Music has always played such an important role in your life. How does it factor into your mental health?

LeAnn: Creating is the most joyous thing in my book. Creativity gives me a place to express my depth and complexity. I’ve learned that creative energy, left untapped, shows up in my body as anxiety and anger, and I have a lot of creativity that needs to move through me somehow on a daily basis. Music has been my go to outlet since I can remember. It has been the space where I feel I can be the fullest expression of myself. These days, along with music, I am exploring other ways to create with my voice. Everything from writing for my blog, “Soul Of EverLe,” to public speaking, acting, leading chanting and meditation, and candle making. My whole life is one big creation, at least that is the way I view it. Every moment can be art if we treat it as such.

Selena Gomez is another singer in the public eye who’s been open about her mental health. I know you covered her song “Lose You to Love Me.” Have the two of you ever connected on this topic?

LeAnn: I mean, the two of us are two of many who have experienced challenges with mental health in the music industry. One of the reasons why I covered “Lose You To Love Me” for the LovE Sessions is how painfully honest and raw the lyrics are. What beautiful art was made, out of a heart, being broken open. It takes dredging through a certain amount of darkness to create something that authentic and true. Thank God for art and courage.

You’re open about how important self-care is in your life. Do you have any self-care tips?

LeAnn: Find what brings you joy and make it non-negotiable. Do at least one thing that brings you joy every day.
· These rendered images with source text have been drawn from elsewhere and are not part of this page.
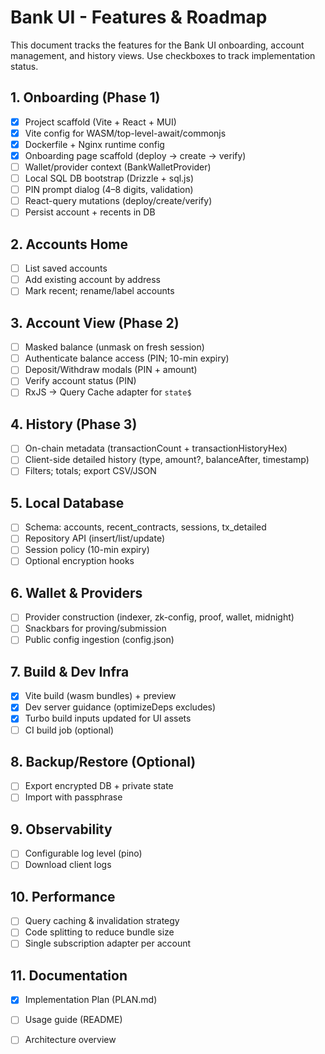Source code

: # Bank UI - Features & Roadmap

This document tracks the features for the Bank UI onboarding, account management, and history views. Use checkboxes to track implementation status.

## 1. Onboarding (Phase 1)
- [x] Project scaffold (Vite + React + MUI)
- [x] Vite config for WASM/top-level-await/commonjs
- [x] Dockerfile + Nginx runtime config
- [x] Onboarding page scaffold (deploy → create → verify)
- [ ] Wallet/provider context (BankWalletProvider)
- [ ] Local SQL DB bootstrap (Drizzle + sql.js)
- [ ] PIN prompt dialog (4–8 digits, validation)
- [ ] React-query mutations (deploy/create/verify)
- [ ] Persist account + recents in DB

## 2. Accounts Home
- [ ] List saved accounts
- [ ] Add existing account by address
- [ ] Mark recent; rename/label accounts

## 3. Account View (Phase 2)
- [ ] Masked balance (unmask on fresh session)
- [ ] Authenticate balance access (PIN; 10-min expiry)
- [ ] Deposit/Withdraw modals (PIN + amount)
- [ ] Verify account status (PIN)
- [ ] RxJS → Query Cache adapter for `state$`

## 4. History (Phase 3)
- [ ] On-chain metadata (transactionCount + transactionHistoryHex)
- [ ] Client-side detailed history (type, amount?, balanceAfter, timestamp)
- [ ] Filters; totals; export CSV/JSON

## 5. Local Database
- [ ] Schema: accounts, recent_contracts, sessions, tx_detailed
- [ ] Repository API (insert/list/update)
- [ ] Session policy (10-min expiry)
- [ ] Optional encryption hooks

## 6. Wallet & Providers
- [ ] Provider construction (indexer, zk-config, proof, wallet, midnight)
- [ ] Snackbars for proving/submission
- [ ] Public config ingestion (config.json)

## 7. Build & Dev Infra
- [x] Vite build (wasm bundles) + preview
- [x] Dev server guidance (optimizeDeps excludes)
- [x] Turbo build inputs updated for UI assets
- [ ] CI build job (optional)

## 8. Backup/Restore (Optional)
- [ ] Export encrypted DB + private state
- [ ] Import with passphrase

## 9. Observability
- [ ] Configurable log level (pino)
- [ ] Download client logs

## 10. Performance
- [ ] Query caching & invalidation strategy
- [ ] Code splitting to reduce bundle size
- [ ] Single subscription adapter per account

## 11. Documentation
- [x] Implementation Plan (PLAN.md)
- [ ] Usage guide (README)
- [ ] Architecture overview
It can be as simple as a piece of dark chocolate, taking a walk in nature, taking the time to cook a meal or lighting candles throughout your house… which is my personal favorite and I create my own!

Any self-care products you swear by?

LeAnn: I carry Doterra Siberian Fir oil with me wherever I go. It helps me stay grounded and come back into my body. I also really love the Insight Timer app for on-the-go, guided meditations. I am a contributor and a teacher on the app too. I create and share meditation and chanting. It’s been a very cathartic way of using my voice to help others relax and heal.

What would you say are the most important things to you right now?

LeAnn: My husband [Eddie Cibrian], stepsons, our dog Fleetwood, my own spirit and bringing its authentic expression out into the world, my connection to the divine, growth, being a conduit for creation to flow through, music, wholeness, connection, space, rest, joy, nature, quiet.

Christopher Rosa is the staff entertainment writer at Glamour. Follow him on Instagram @chris.rosa92.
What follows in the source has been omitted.